Clue was one of my favorite games to play with my sister when I was younger. While I was eager to introduce it to Quinn, I was a bit apprehensive because of the premise of the game: find out who committed the murder, with what and where? According to the box, it’s for ages eight and up, but after giving it some thought and discussing it with my six year old, we determined that she could handle it without the game being too much for her. Boy, was I right!
Though there were newly added rooms, and I had to relearn some of the basic rules, it took Quinn no time to catch on to the concept of Clue. She strategically went to the different rooms to cross off what places the murder didn’t happen, and paid close attention as her dad and I did the same so that she could rule out suspects.

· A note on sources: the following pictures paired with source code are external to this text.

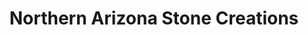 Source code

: ---
title: "Northern Arizona Stone Creations"
url: /flagstaff/northern-arizona-stone-creations/
shop: Allgemein
---
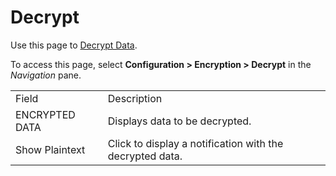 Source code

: # Decrypt

<div class="use">

Use this page to [Decrypt Data](../../WebApp_Dev/Decrypt%20Data.htm).

</div>

To access this page, select **Configuration \> Encryption \> Decrypt**
in the *Navigation*
pane.

|                |                                                          |
| -------------- | -------------------------------------------------------- |
| Field          | Description                                              |
| ENCRYPTED DATA | Displays data to be decrypted.                           |
| Show Plaintext | Click to display a notification with the decrypted data. |
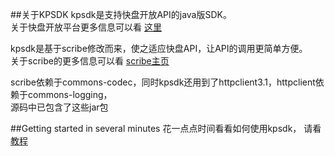 ##关于KPSDK
kpsdk是支持快盘开放API的java版SDK。  
关于快盘开放平台更多信息可以看 [这里](http://www.kuaipan.cn/developers/)

kpsdk是基于scribe修改而来，使之适应快盘API，让API的调用更简单方便。   
关于scribe的更多信息可以看 [scribe主页](https://github.com/fernandezpablo85/scribe-java)

scribe依赖于commons-codec，同时kpsdk还用到了httpclient3.1，httpclient依赖于commons-logging，  
源码中已包含了这些jar包

##Getting started in several minutes
花一点点时间看看如何使用kpsdk，
请看[教程](https://github.com/caitale/kpsdk-java/wiki/kpsdk-use-guide)
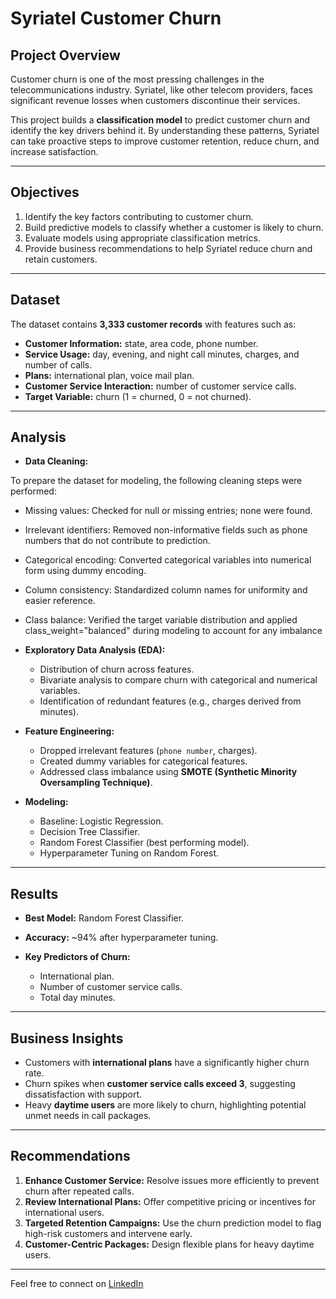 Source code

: # Syriatel Customer Churn 

## Project Overview

Customer churn is one of the most pressing challenges in the telecommunications industry. Syriatel, like other telecom providers, faces significant revenue losses when customers discontinue their services.

This project builds a **classification model** to predict customer churn and identify the key drivers behind it. By understanding these patterns, Syriatel can take proactive steps to improve customer retention, reduce churn, and increase satisfaction.

---

## Objectives

1. Identify the key factors contributing to customer churn.
2. Build predictive models to classify whether a customer is likely to churn.
3. Evaluate models using appropriate classification metrics.
4. Provide business recommendations to help Syriatel reduce churn and retain customers.

---

## Dataset

The dataset contains **3,333 customer records** with features such as:

* **Customer Information:** state, area code, phone number.
* **Service Usage:** day, evening, and night call minutes, charges, and number of calls.
* **Plans:** international plan, voice mail plan.
* **Customer Service Interaction:** number of customer service calls.
* **Target Variable:** churn (1 = churned, 0 = not churned).

---

##  Analysis

* **Data Cleaning:**

To prepare the dataset for modeling, the following cleaning steps were performed:
* Missing values: Checked for null or missing entries; none were found.
* Irrelevant identifiers: Removed non-informative fields such as phone numbers that do not contribute to prediction.
* Categorical encoding: Converted categorical variables into numerical form using dummy encoding.
* Column consistency: Standardized column names for uniformity and easier reference.
* Class balance: Verified the target variable distribution and applied class_weight="balanced" during modeling to account for any imbalance

* **Exploratory Data Analysis (EDA):**

  * Distribution of churn across features.
  * Bivariate analysis to compare churn with categorical and numerical variables.
  * Identification of redundant features (e.g., charges derived from minutes).

* **Feature Engineering:**

  * Dropped irrelevant features (`phone number`, charges).
  * Created dummy variables for categorical features.
  * Addressed class imbalance using **SMOTE (Synthetic Minority Oversampling Technique)**.

* **Modeling:**

  * Baseline: Logistic Regression.
  * Decision Tree Classifier.
  * Random Forest Classifier (best performing model).
  * Hyperparameter Tuning on Random Forest.

---

##  Results

* **Best Model:** Random Forest Classifier.
* **Accuracy:** \~94% after hyperparameter tuning.
* **Key Predictors of Churn:**

  * International plan.
  * Number of customer service calls.
  * Total day minutes.

---

##  Business Insights

* Customers with **international plans** have a significantly higher churn rate.
* Churn spikes when **customer service calls exceed 3**, suggesting dissatisfaction with support.
* Heavy **daytime users** are more likely to churn, highlighting potential unmet needs in call packages.

---

##  Recommendations

1. **Enhance Customer Service:** Resolve issues more efficiently to prevent churn after repeated calls.
2. **Review International Plans:** Offer competitive pricing or incentives for international users.
3. **Targeted Retention Campaigns:** Use the churn prediction model to flag high-risk customers and intervene early.
4. **Customer-Centric Packages:** Design flexible plans for heavy daytime users.

---
Feel free to connect on [LinkedIn](https://www.linkedin.com/in/peris-kigo-098170302)


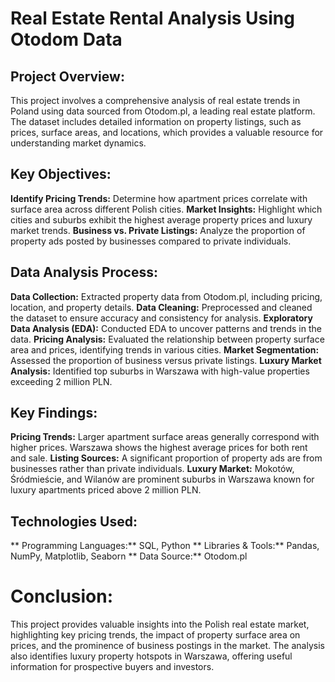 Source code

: # Real Estate Rental Analysis Using Otodom Data

## Project Overview:

This project involves a comprehensive analysis of real estate trends in Poland using data sourced from Otodom.pl, a leading real estate platform. The dataset includes detailed information on property listings, such as prices, surface areas, and locations, which provides a valuable resource for understanding market dynamics.

## Key Objectives:

**Identify Pricing Trends:** Determine how apartment prices correlate with surface area across different Polish cities.
**Market Insights:** Highlight which cities and suburbs exhibit the highest average property prices and luxury market trends.
**Business vs. Private Listings:** Analyze the proportion of property ads posted by businesses compared to private individuals.

## Data Analysis Process:

**Data Collection:** Extracted property data from Otodom.pl, including pricing, location, and property details.
**Data Cleaning:** Preprocessed and cleaned the dataset to ensure accuracy and consistency for analysis.
**Exploratory Data Analysis (EDA):** Conducted EDA to uncover patterns and trends in the data.
**Pricing Analysis:** Evaluated the relationship between property surface area and prices, identifying trends in various cities.
**Market Segmentation:** Assessed the proportion of business versus private listings.
**Luxury Market Analysis:** Identified top suburbs in Warszawa with high-value properties exceeding 2 million PLN.


## Key Findings:

**Pricing Trends:** Larger apartment surface areas generally correspond with higher prices. Warszawa shows the highest average prices for both rent and sale.
**Listing Sources:** A significant proportion of property ads are from businesses rather than private individuals.
**Luxury Market:** Mokotów, Śródmieście, and Wilanów are prominent suburbs in Warszawa known for luxury apartments priced above 2 million PLN.


## Technologies Used:

** Programming Languages:** SQL, Python
** Libraries & Tools:**  Pandas, NumPy, Matplotlib, Seaborn
** Data Source:**  Otodom.pl

# Conclusion:

This project provides valuable insights into the Polish real estate market, highlighting key pricing trends, the impact of property surface area on prices, and the prominence of business postings in the market. The analysis also identifies luxury property hotspots in Warszawa, offering useful information for prospective buyers and investors.
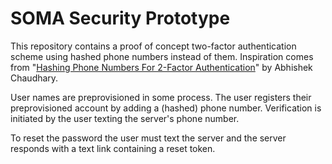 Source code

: # SOMA Security Prototype

This repository contains a proof of concept two-factor authentication
scheme using hashed phone numbers instead of them. Inspiration comes
from "[Hashing Phone Numbers For 2-Factor Authentication][1]" by
Abhishek Chaudhary.

User names are preprovisioned in some process. The user registers their
preprovisioned account by adding a (hashed) phone number. Verification
is initiated by the user texting the server's phone number.

To reset the password the user must text the server and the server
responds with a text link containing a reset token.

[1]: https://theabbie.github.io/blog/2FA-phone-number-hashing
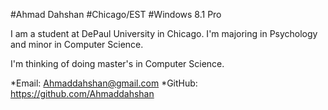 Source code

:#Ahmad Dahshan
#Chicago/EST
#Windows 8.1 Pro

I am a student at DePaul University in Chicago. I'm majoring in Psychology and minor in Computer Science. 

I'm thinking of doing master's in Computer Science.

*Email: Ahmaddahshan@gmail.com
*GitHub: https://github.com/Ahmaddahshan
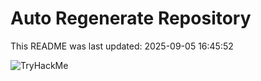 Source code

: # Auto Regenerate Repository

This README was last updated: 2025-09-05 16:45:52

 ![TryHackMe](https://tryhackme.com/badge/533634)
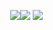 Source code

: 　　　　　![](https://64.media.tumblr.com/58d73713df853a1c28fb9436f091170f/b69c01f137587a87-da/s400x600/2b0f9d3de18074e053de0aa407cff2b838ba633f.pnj)![](https://64.media.tumblr.com/58d73713df853a1c28fb9436f091170f/b69c01f137587a87-da/s400x600/2b0f9d3de18074e053de0aa407cff2b838ba633f.pnj)
![](https://i.pinimg.com/564x/77/4a/9a/774a9a701f4ae4aa550ee1c259241b6a.jpg)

As I determined what cards were in the clue envelope and eagerly awaited my turn, Quinn solved the crime! I was always amazed at how “clued” in she was. A part of me was pleasantly surprised, but then again, she’s always been good at critical thinking. Some people think children are too young to understand certain concepts or lack basic critical thinking skills, but oftentimes it is us adults who are clueless for doubting or underestimating the abilities of children. Time and time again, Quinn reminds me of how adults can learn so many lessons from children.